Some diseases could also affect platelet parameters such as asphyxia, necrotizing enterocolitis (NEC), respiratory distress syndrome (RDS), invasive mechanical ventilation, parenteral nutrition and the presence of central venous catheters (CVC) [1619]. To prevent potential bias, we would balance these conditions among the 3 groups. Besides, we had collected information on some important underlying diseases including liver injury, heart diseases such as ventricular septal defect (VSD), patent ductus arteriosus (PDA), atrial septal defect (ASD) and fluconazole prophylaxis. The duration of parenteral nutrition was calculated as the days from the nutritional treatment to the onset /specimen collection days of IFD, bacterial sepsis and preterm control.

BG Assay

Serum BG levels were measured by a GKT-5M Set Kinetic Fungus Detection Kit (Gold Mountainriver Techn Development Co.Ltd, Beijing, China). According to the manufacturer’s instructions, BG levels were automatically calculated based on a calibration curve with standard solutions ranging from 10 to 1000 pg/ml. BG values <10 pg/ml were interpreted as negative, >20 pg/ml as positive, and 10–20 pg/ml as uncertain.

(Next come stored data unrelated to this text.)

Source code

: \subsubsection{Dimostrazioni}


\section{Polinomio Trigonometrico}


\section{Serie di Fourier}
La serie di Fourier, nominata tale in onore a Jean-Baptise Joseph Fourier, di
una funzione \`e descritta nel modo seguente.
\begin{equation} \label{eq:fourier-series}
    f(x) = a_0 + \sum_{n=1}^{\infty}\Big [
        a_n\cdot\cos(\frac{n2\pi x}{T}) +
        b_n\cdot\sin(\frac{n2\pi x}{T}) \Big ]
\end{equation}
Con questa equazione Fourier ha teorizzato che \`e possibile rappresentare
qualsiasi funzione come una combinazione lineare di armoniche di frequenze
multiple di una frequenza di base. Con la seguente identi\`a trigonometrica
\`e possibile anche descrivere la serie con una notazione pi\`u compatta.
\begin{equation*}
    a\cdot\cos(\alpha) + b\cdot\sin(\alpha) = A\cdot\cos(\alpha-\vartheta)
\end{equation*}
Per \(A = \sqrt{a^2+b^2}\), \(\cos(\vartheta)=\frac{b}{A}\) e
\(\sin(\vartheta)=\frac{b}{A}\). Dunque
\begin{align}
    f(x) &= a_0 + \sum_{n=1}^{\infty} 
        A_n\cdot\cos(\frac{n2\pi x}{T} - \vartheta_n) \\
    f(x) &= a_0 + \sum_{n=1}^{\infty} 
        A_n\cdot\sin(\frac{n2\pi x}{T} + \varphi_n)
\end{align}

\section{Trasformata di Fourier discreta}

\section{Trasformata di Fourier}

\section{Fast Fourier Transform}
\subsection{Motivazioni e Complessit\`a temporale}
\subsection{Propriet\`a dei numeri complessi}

Fungal prophylaxis and Treatment

Fluconazole prophylaxis was used for all preterm infants with BW <1000 g and some preterm infants with BW <2000 g. Fluconazole was administered 3 mg/kg, every 48 hours, starting from day 3 of postnatal life. Infants were assigned to intervention for 14 days or until intravenous access was discontinued. When diagnosing an episode, removal of central vascular catheters was the standard policy for the management of central intravascular lines. All IFD episodes were treated with intravenous voriconazole at 6 (start) to 4 (steady state) mg/kg every 12 hours; the treatment was continued for at least two weeks after two negative cultures 48 hours apart.

Statistical Analysis

All statistical analyses were performed using SPSS software, version 16.0 (SPSS Inc., Chicago, IL, USA). Comparisons of continuous data between groups used Student’s t-test or Mann–Whitney U test. For variables with normal data distribution, comparisons were made with the Student t-test or ANOVA. For variables with skewed data distribution, groups were compared with Kruskal-Wallis test or Mann-Whitney U test. Chi square test or Fisher exact test was used for comparisons of categorical variables. P values <0.05 were considered statistically significant.


Characteristics of Preterm Patients in the Study Population

Among the 63 IFD infants, 7 (11.1%) were extremely low birth weight (ELBW<1000 g), 36 (57.2%) very low-birth-weight (VLBW, 1000–1499 g), and 20 (31.7%) low-birth-weight (LBW, 1500–2499 g). 22 (34.9%) were born at gestational age between 26 and 29 weeks, 35 (55.6%) between 30 and 33 weeks, and 6 (9.5%) between 34 and 36 weeks.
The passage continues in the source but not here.